Likely Exam Topics & Practice
What I’d expect on the test
- Concepts: DB vs DBMS; why DBMS over file system; RM vs object-relational
- Megatron critique: identify problems; propose concrete DBMS components to fix each
- Disk geometry: cylinder/track/sector/block; controller roles
- Memory hierarchy: volatile vs nonvolatile; why I/O dominates
- Timing math: compute seek/rotational/transfer; average vs worst-case
- I/O model reasoning: translate algorithm steps into # of I/Os; compare plans
short answers
numerical problems
explain/fix questions
Quick Practice (with hints)
- Concept: Give two reasons a DBMS needs a buffer manager.Hint: amortize seek/rotation, reuse hot pages, reduce random I/O.
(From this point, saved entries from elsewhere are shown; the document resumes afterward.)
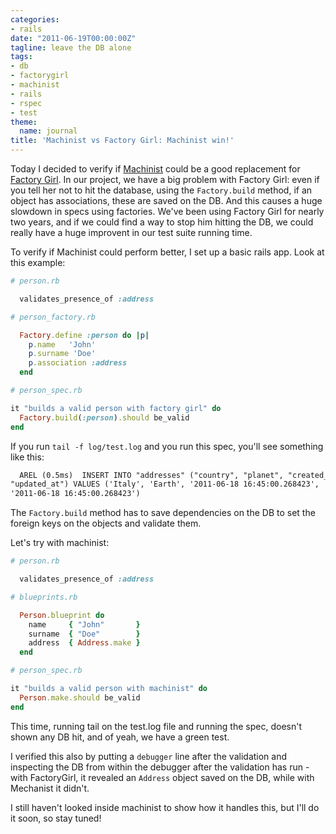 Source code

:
 ```yaml
---
categories:
- rails
date: "2011-06-19T00:00:00Z"
tagline: leave the DB alone
tags:
- db
- factorygirl
- machinist
- rails
- rspec
- test
theme:
  name: journal
title: 'Machinist vs Factory Girl: Machinist win!'
---
```



Today I decided to verify if [Machinist](https://github.com/notahat/machinist) could be a good replacement for [Factory Girl](https://github.com/thoughtbot/factory_girl). In our project, we have a big problem with Factory Girl: even if you tell her not to hit the database, using the `Factory.build` method, if an object has associations, these are saved on the DB. And this causes a huge slowdown in specs using factories. We've been using Factory Girl for nearly two years, and if we could find a way to stop him hitting the DB, we could really have a huge improvent in our test suite running time.

To verify if Machinist could perform better, I set up a basic rails app. Look at this example:

```ruby
# person.rb

  validates_presence_of :address

# person_factory.rb

  Factory.define :person do |p|
    p.name   'John'
    p.surname 'Doe'
    p.association :address
  end

# person_spec.rb

it "builds a valid person with factory girl" do
  Factory.build(:person).should be_valid
end
```

If you run `tail -f log/test.log` and you run this spec, you'll see something like this:

```txt
  AREL (0.5ms)  INSERT INTO "addresses" ("country", "planet", "created_at",
"updated_at") VALUES ('Italy', 'Earth', '2011-06-18 16:45:00.268423',
'2011-06-18 16:45:00.268423')
```

The `Factory.build` method has to save dependencies on the DB to set the foreign keys on the objects and validate them.

Let's try with machinist:

```ruby
# person.rb

  validates_presence_of :address

# blueprints.rb

  Person.blueprint do
    name     { "John"       }
    surname  { "Doe"        }
    address  { Address.make }
  end

# person_spec.rb

it "builds a valid person with machinist" do
  Person.make.should be_valid
end
```

This time, running tail on the test.log file and running the spec, doesn't shown any DB hit, and of yeah, we have a green test.

I verified this also by putting a `debugger` line after the validation and inspecting the DB from within the debugger after the validation has run - with FactoryGirl, it revealed an `Address` object saved on the DB, while with Mechanist it didn't.

I still haven't looked inside machinist to show how it handles this, but I'll do it soon, so stay tuned!
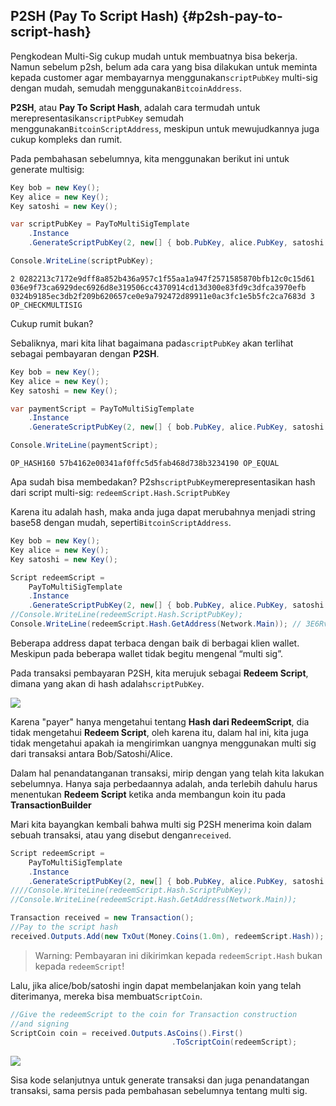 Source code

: ## P2SH \(Pay To Script Hash\) {#p2sh-pay-to-script-hash}

Pengkodean Multi-Sig cukup mudah untuk membuatnya bisa bekerja. Namun sebelum p2sh, belum ada cara yang bisa dilakukan untuk meminta kepada customer agar membayarnya menggunakan`scriptPubKey` multi-sig dengan mudah, semudah menggunakan`BitcoinAddress`.

**P2SH**, atau **Pay To Script Hash**, adalah cara termudah untuk merepresentasikan`scriptPubKey` semudah menggunakan`BitcoinScriptAddress`, meskipun untuk mewujudkannya juga cukup kompleks dan rumit.

Pada pembahasan sebelumnya, kita menggunakan berikut ini untuk generate multisig:

```cs
Key bob = new Key();
Key alice = new Key();
Key satoshi = new Key();

var scriptPubKey = PayToMultiSigTemplate
    .Instance
    .GenerateScriptPubKey(2, new[] { bob.PubKey, alice.PubKey, satoshi.PubKey });

Console.WriteLine(scriptPubKey);
```

```
2 0282213c7172e9dff8a852b436a957c1f55aa1a947f2571585870bfb12c0c15d61 036e9f73ca6929dec6926d8e319506cc4370914cd13d300e83fd9c3dfca3970efb 0324b9185ec3db2f209b620657ce0e9a792472d89911e0ac3fc1e5b5fc2ca7683d 3 OP_CHECKMULTISIG
```

Cukup rumit bukan?

Sebaliknya, mari kita lihat bagaimana pada`scriptPubKey` akan terlihat sebagai pembayaran dengan **P2SH**.

```cs
Key bob = new Key();
Key alice = new Key();
Key satoshi = new Key();

var paymentScript = PayToMultiSigTemplate
    .Instance
    .GenerateScriptPubKey(2, new[] { bob.PubKey, alice.PubKey, satoshi.PubKey }).PaymentScript;

Console.WriteLine(paymentScript);
```

```
OP_HASH160 57b4162e00341af0ffc5d5fab468d738b3234190 OP_EQUAL
```

Apa sudah bisa membedakan? P2sh`scriptPubKey`merepresentasikan hash dari script multi-sig: `redeemScript.Hash.ScriptPubKey`

Karena itu adalah hash, maka anda juga dapat merubahnya menjadi string base58 dengan mudah, seperti`BitcoinScriptAddress`.

```cs
Key bob = new Key();
Key alice = new Key();
Key satoshi = new Key();

Script redeemScript =
    PayToMultiSigTemplate
    .Instance
    .GenerateScriptPubKey(2, new[] { bob.PubKey, alice.PubKey, satoshi.PubKey });
//Console.WriteLine(redeemScript.Hash.ScriptPubKey);
Console.WriteLine(redeemScript.Hash.GetAddress(Network.Main)); // 3E6RvwLNfkH6PyX3bqoVGKzrx2AqSJFhjo
```

Beberapa address dapat terbaca dengan baik di berbagai klien wallet. Meskipun pada beberapa wallet tidak begitu mengenal “multi sig”.

Pada transaksi pembayaran P2SH, kita merujuk sebagai **Redeem Script**, dimana yang akan di hash adalah`scriptPubKey`.

![](../assets/RedeemScript.png)

Karena "payer" hanya mengetahui tentang **Hash dari RedeemScript**, dia tidak mengetahui **Redeem Script**, oleh karena itu, dalam hal ini, kita juga tidak mengetahui apakah ia mengirimkan uangnya menggunakan multi sig dari transaksi antara Bob\/Satoshi\/Alice.

Dalam hal penandatanganan transaksi, mirip dengan yang telah kita lakukan sebelumnya. Hanya saja perbedaannya adalah, anda terlebih dahulu harus menentukan **Redeem Script** ketika anda membangun koin itu pada **TransactionBuilder**

Mari kita bayangkan kembali bahwa multi sig P2SH menerima koin dalam sebuah transaksi, atau yang disebut dengan`received`.

```cs
Script redeemScript =
    PayToMultiSigTemplate
    .Instance
    .GenerateScriptPubKey(2, new[] { bob.PubKey, alice.PubKey, satoshi.PubKey });
////Console.WriteLine(redeemScript.Hash.ScriptPubKey);
//Console.WriteLine(redeemScript.Hash.GetAddress(Network.Main));

Transaction received = new Transaction();
//Pay to the script hash
received.Outputs.Add(new TxOut(Money.Coins(1.0m), redeemScript.Hash));
```

> Warning: Pembayaran ini dikirimkan kepada `redeemScript.Hash` bukan kepada `redeemScript`!

Lalu, jika alice\/bob\/satoshi ingin dapat membelanjakan koin yang telah diterimanya, mereka bisa membuat`ScriptCoin`.

```cs
//Give the redeemScript to the coin for Transaction construction
//and signing
ScriptCoin coin = received.Outputs.AsCoins().First()
                                    .ToScriptCoin(redeemScript);
```

![](../assets/ScriptCoin.png)

Sisa kode selanjutnya untuk generate transaksi dan juga penandatangan transaksi, sama persis pada pembahasan sebelumnya tentang multi sig.

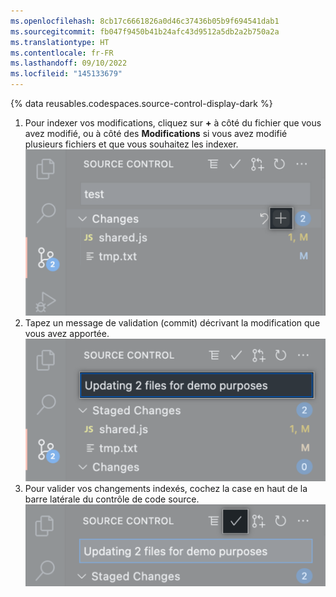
 ```yaml
---
ms.openlocfilehash: 8cb17c6661826a0d46c37436b05b9f694541dab1
ms.sourcegitcommit: fb047f9450b41b24afc43d9512a5db2a2b750a2a
ms.translationtype: HT
ms.contentlocale: fr-FR
ms.lasthandoff: 09/10/2022
ms.locfileid: "145133679"
---
```

{% data reusables.codespaces.source-control-display-dark %}
1. Pour indexer vos modifications, cliquez sur **+** à côté du fichier que vous avez modifié, ou à côté des **Modifications** si vous avez modifié plusieurs fichiers et que vous souhaitez les indexer.
![Barre latérale de contrôle de code source avec bouton de préproduction mis en exergue](/assets/images/help/codespaces/codespaces-commit-stage.png)
1. Tapez un message de validation (commit) décrivant la modification que vous avez apportée.
![Barre latérale du contrôle de code source avec un message de validation (commit)](/assets/images/help/codespaces/codespaces-commit-commit-message.png)  
1. Pour valider vos changements indexés, cochez la case en haut de la barre latérale du contrôle de code source.
![Cliquez sur l’icône en forme de coche](/assets/images/help/codespaces/codespaces-commit-checkmark-icon.png) 
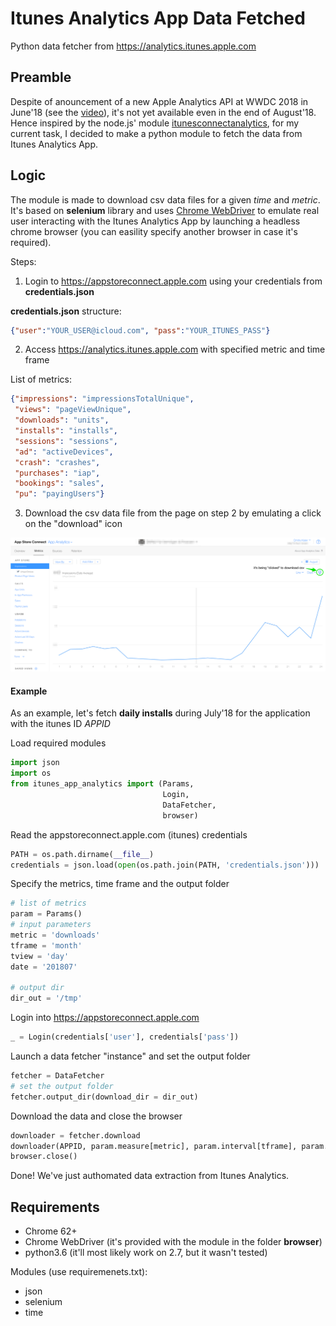 # Itunes Analytics App Data Fetched

Python data fetcher from https://analytics.itunes.apple.com

## Preamble

Despite of anouncement of a new Apple Analytics API at WWDC 2018 in June'18 (see the <a href='https://developer.apple.com/videos/play/wwdc2018/303/' target='_blank'>video</a>), it's not yet available even in the end of August'18. Hence inspired by the node.js' module <a href='https://github.com/JanHalozan/iTunesConnectAnalytics' target='_blank'>itunesconnectanalytics</a>, for my current task, I decided to make a python module to fetch the data from Itunes Analytics App. 

## Logic

The module is made to download csv data files for a given *time* and *metric*. It's based on **selenium** library and uses <a href='http://chromedriver.chromium.org/getting-started' target='_blank'>Chrome WebDriver<a> to emulate real user interacting with the Itunes Analytics App by launching a headless chrome browser (you can easility specify another browser in case it's required).  

Steps:
1. Login to https://appstoreconnect.apple.com using your credentials from **credentials.json**

**credentials.json** structure:
```json
{"user":"YOUR_USER@icloud.com", "pass":"YOUR_ITUNES_PASS"}
```

2. Access https://analytics.itunes.apple.com with specified metric and time frame

List of metrics:

```json
{"impressions": "impressionsTotalUnique", 
 "views": "pageViewUnique", 
 "downloads": "units", 
 "installs": "installs", 
 "sessions": "sessions", 
 "ad": "activeDevices", 
 "crash": "crashes", 
 "purchases": "iap", 
 "bookings": "sales", 
 "pu": "payingUsers"}
```

3. Download the csv data file from the page on step 2 by emulating a click on the "download" icon

<img src="fig/ItunesAnalyticsApp_example.png" aling="center" widht="80%">

#### Example 

As an example, let's fetch **daily installs** during July'18 for the application with the itunes ID *APPID*

Load required modules
```python
import json
import os
from itunes_app_analytics import (Params, 
                                  Login, 
                                  DataFetcher,
                                  browser)
```

Read the appstoreconnect.apple.com (itunes) credentials
```python
PATH = os.path.dirname(__file__)
credentials = json.load(open(os.path.join(PATH, 'credentials.json')))
```

Specify the metrics, time frame and the output folder
```python
# list of metrics
param = Params()
# input parameters
metric = 'downloads'
tframe = 'month'
tview = 'day'
date = '201807'

# output dir
dir_out = '/tmp'
```

Login into https://appstoreconnect.apple.com
```python
_ = Login(credentials['user'], credentials['pass'])
```

Launch a data fetcher "instance" and set the output folder
```python
fetcher = DataFetcher
# set the output folder
fetcher.output_dir(download_dir = dir_out)
```
Download the data and close the browser
```python
downloader = fetcher.download
downloader(APPID, param.measure[metric], param.interval[tframe], param.zoom[tview], date)
browser.close()
```

Done! We've just authomated data extraction from Itunes Analytics.

## Requirements

- Chrome 62+
- Chrome WebDriver (it's provided with the module in the folder **browser**)
- python3.6 (it'll most likely work on 2.7, but it wasn't tested)

Modules (use requiremenets.txt):
- json
- selenium
- time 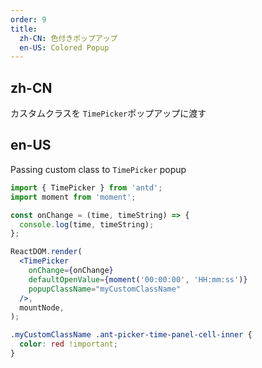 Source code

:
 ```yaml
---
order: 9
title:
  zh-CN: 色付きポップアップ
  en-US: Colored Popup
---
```


## zh-CN

カスタムクラスを `TimePicker`ポップアップに渡す

## en-US

Passing custom class to `TimePicker` popup

```jsx
import { TimePicker } from 'antd';
import moment from 'moment';

const onChange = (time, timeString) => {
  console.log(time, timeString);
};

ReactDOM.render(
  <TimePicker
    onChange={onChange}
    defaultOpenValue={moment('00:00:00', 'HH:mm:ss')}
    popupClassName="myCustomClassName"
  />,
  mountNode,
);
```

```css
.myCustomClassName .ant-picker-time-panel-cell-inner {
  color: red !important;
}
```
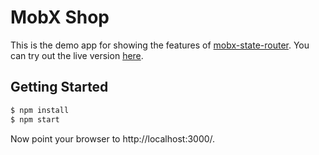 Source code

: MobX Shop
=========
This is the demo app for showing the features of [mobx-state-router](https://github.com/nareshbhatia/mobx-state-router). You can try out the live version [here](https://mobx-shop.firebaseapp.com).

Getting Started
---------------
```bash
$ npm install
$ npm start
```

Now point your browser to http://localhost:3000/.
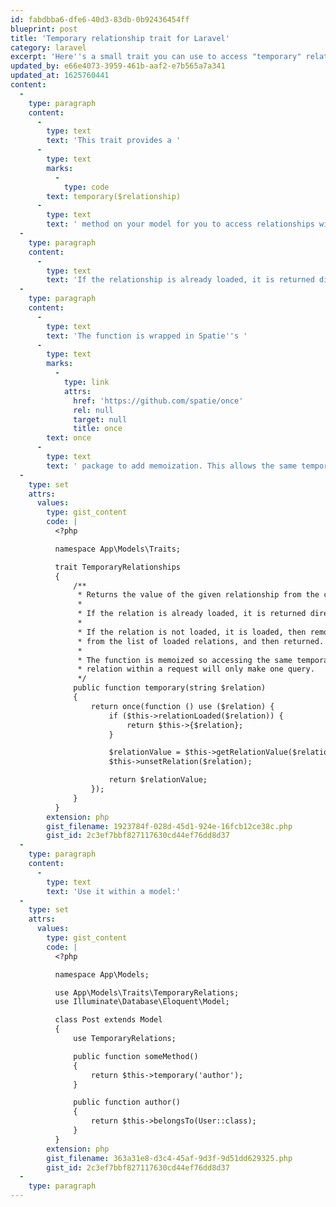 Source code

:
 ```yaml
---
id: fabdbba6-dfe6-40d3-83db-0b92436454ff
blueprint: post
title: 'Temporary relationship trait for Laravel'
category: laravel
excerpt: 'Here''s a small trait you can use to access "temporary" relationships in Laravel.'
updated_by: e66e4073-3959-461b-aaf2-e7b565a7a341
updated_at: 1625760441
content:
  -
    type: paragraph
    content:
      -
        type: text
        text: 'This trait provides a '
      -
        type: text
        marks:
          -
            type: code
        text: temporary($relationship)
      -
        type: text
        text: ' method on your model for you to access relationships without adding them to the list of loaded relationships.'
  -
    type: paragraph
    content:
      -
        type: text
        text: 'If the relationship is already loaded, it is returned directly. If the relationship is not loaded, it will be loaded, removed from the list of loaded relationships, and then returned.'
  -
    type: paragraph
    content:
      -
        type: text
        text: 'The function is wrapped in Spatie''s '
      -
        type: text
        marks:
          -
            type: link
            attrs:
              href: 'https://github.com/spatie/once'
              rel: null
              target: null
              title: once
        text: once
      -
        type: text
        text: ' package to add memoization. This allows the same temporary relationship to be called multiple times without multiple DB queries.'
  -
    type: set
    attrs:
      values:
        type: gist_content
        code: |
          <?php

          namespace App\Models\Traits;

          trait TemporaryRelationships
          {
              /**
               * Returns the value of the given relationship from the current model.
               *
               * If the relation is already loaded, it is returned directly.
               *
               * If the relation is not loaded, it is loaded, then removed
               * from the list of loaded relations, and then returned.
               *
               * The function is memoized so accessing the same temporary
               * relation within a request will only make one query.
               */
              public function temporary(string $relation)
              {
                  return once(function () use ($relation) {
                      if ($this->relationLoaded($relation)) {
                          return $this->{$relation};
                      }

                      $relationValue = $this->getRelationValue($relation);
                      $this->unsetRelation($relation);

                      return $relationValue;
                  });
              }
          }
        extension: php
        gist_filename: 1923784f-028d-45d1-924e-16fcb12ce38c.php
        gist_id: 2c3ef7bbf827117630cd44ef76dd8d37
  -
    type: paragraph
    content:
      -
        type: text
        text: 'Use it within a model:'
  -
    type: set
    attrs:
      values:
        type: gist_content
        code: |
          <?php

          namespace App\Models;

          use App\Models\Traits\TemporaryRelations;
          use Illuminate\Database\Eloquent\Model;

          class Post extends Model
          {
              use TemporaryRelations;

              public function someMethod()
              {
                  return $this->temporary('author');
              }

              public function author()
              {
                  return $this->belongsTo(User::class);
              }
          }
        extension: php
        gist_filename: 363a31e8-d3c4-45af-9d3f-9d51dd629325.php
        gist_id: 2c3ef7bbf827117630cd44ef76dd8d37
  -
    type: paragraph
---
```

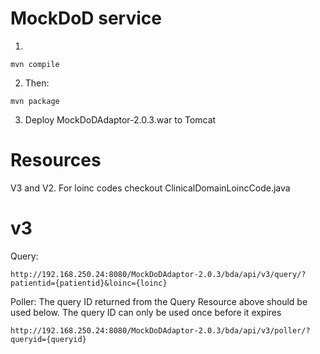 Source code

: MockDoD service
===============
1)
```
mvn compile
```
2) Then:

```
mvn package
```
3) Deploy MockDoDAdaptor-2.0.3.war to Tomcat

Resources
========
V3 and V2.
For loinc codes checkout ClinicalDomainLoincCode.java

v3
==
Query:
```
http://192.168.250.24:8080/MockDoDAdaptor-2.0.3/bda/api/v3/query/?patientid={patientid}&loinc={loinc}
```
Poller:
The query ID returned from the Query Resource above should be used below.
The query ID can only be used once before it expires

```
http://192.168.250.24:8080/MockDoDAdaptor-2.0.3/bda/api/v3/poller/?queryid={queryid}
```
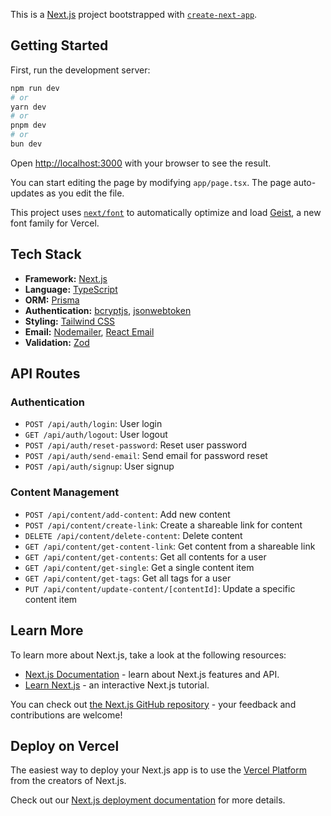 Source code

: This is a [Next.js](https://nextjs.org) project bootstrapped with [`create-next-app`](https://nextjs.org/docs/app/api-reference/cli/create-next-app).

## Getting Started

First, run the development server:

```bash
npm run dev
# or
yarn dev
# or
pnpm dev
# or
bun dev
```

Open [http://localhost:3000](http.localhost:3000) with your browser to see the result.

You can start editing the page by modifying `app/page.tsx`. The page auto-updates as you edit the file.

This project uses [`next/font`](https://nextjs.org/docs/app/building-your-application/optimizing/fonts) to automatically optimize and load [Geist](https://vercel.com/font), a new font family for Vercel.

## Tech Stack

- **Framework:** [Next.js](https://nextjs.org/)
- **Language:** [TypeScript](https://www.typescriptlang.org/)
- **ORM:** [Prisma](https://www.prisma.io/)
- **Authentication:** [bcryptjs](https://www.npmjs.com/package/bcryptjs), [jsonwebtoken](https://www.npmjs.com/package/jsonwebtoken)
- **Styling:** [Tailwind CSS](https://tailwindcss.com/)
- **Email:** [Nodemailer](https://nodemailer.com/), [React Email](https://react.email/)
- **Validation:** [Zod](https://zod.dev/)

## API Routes

### Authentication

- `POST /api/auth/login`: User login
- `GET /api/auth/logout`: User logout
- `POST /api/auth/reset-password`: Reset user password
- `POST /api/auth/send-email`: Send email for password reset
- `POST /api/auth/signup`: User signup

### Content Management

- `POST /api/content/add-content`: Add new content
- `POST /api/content/create-link`: Create a shareable link for content
- `DELETE /api/content/delete-content`: Delete content
- `GET /api/content/get-content-link`: Get content from a shareable link
- `GET /api/content/get-contents`: Get all contents for a user
- `GET /api/content/get-single`: Get a single content item
- `GET /api/content/get-tags`: Get all tags for a user
- `PUT /api/content/update-content/[contentId]`: Update a specific content item

## Learn More

To learn more about Next.js, take a look at the following resources:

- [Next.js Documentation](https://nextjs.org/docs) - learn about Next.js features and API.
- [Learn Next.js](https://nextjs.org/learn) - an interactive Next.js tutorial.

You can check out [the Next.js GitHub repository](https://github.com/vercel/next.js) - your feedback and contributions are welcome!

## Deploy on Vercel

The easiest way to deploy your Next.js app is to use the [Vercel Platform](https://vercel.com/new?utm_medium=default-template&filter=next.js&utm_source=create-next-app&utm_campaign=create-next-app-readme) from the creators of Next.js.

Check out our [Next.js deployment documentation](https://nextjs.org/docs/app/building-your-application/deploying) for more details.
- Geometry: Define a cylinder and explain why it matters for layout.Hint: contiguous tracks at same radius → no seek between surfaces.
- Timing: A 7200-RPM disk, 16 KB block, average seek 6.5 ms, gaps = 10% of track. Estimate average access time for a random block.Sketch: 6.5 ms (seek) + 4.16 ms (rotation) + ~0.13 ms (transfer).
- Megatron: Why are brute-force joins unacceptable at scale, and which join would you prefer?Hint: quadratic pairings; consider hash-join (I/O-friendly) or sort-merge.
- Security: Why is file-level protection too coarse?Hint: need per-relation/attribute privileges and views.
Mini Cheat-Sheet (drop on your formula page)
- Rotational delay (avg) = ½ rotation =
(60 / RPM) / 2seconds - Transfer time ≈ (block degrees / 360°) × rotation time (account for gaps)
- Random seek (avg) often modeled ≈
c + k·(N/3)for N cylinders - Total access ≈ seek + rotational + transfer (+ any verify/write cost)
- I/O model: count disk block transfers; CPU time during transfer ≈ negligible
Self-Check: Fixing “Megatron”
Problem → Fix
- Rigid tuples → Slotted pages, schema-aware storage
- Full scans → B+-tree / hash indexes
- No buffering → Buffer manager with replacement (LRU/Clock)
- No concurrency → 2PL / MVCC
- No recovery → Write-ahead logging, checkpoints
- Coarse security → GRANT/REVOKE, views, column-level ACLs
Exam tip: When asked to “improve” a toy DBMS, map each symptom to a standard DBMS component and briefly state how it reduces I/O or prevents anomalies.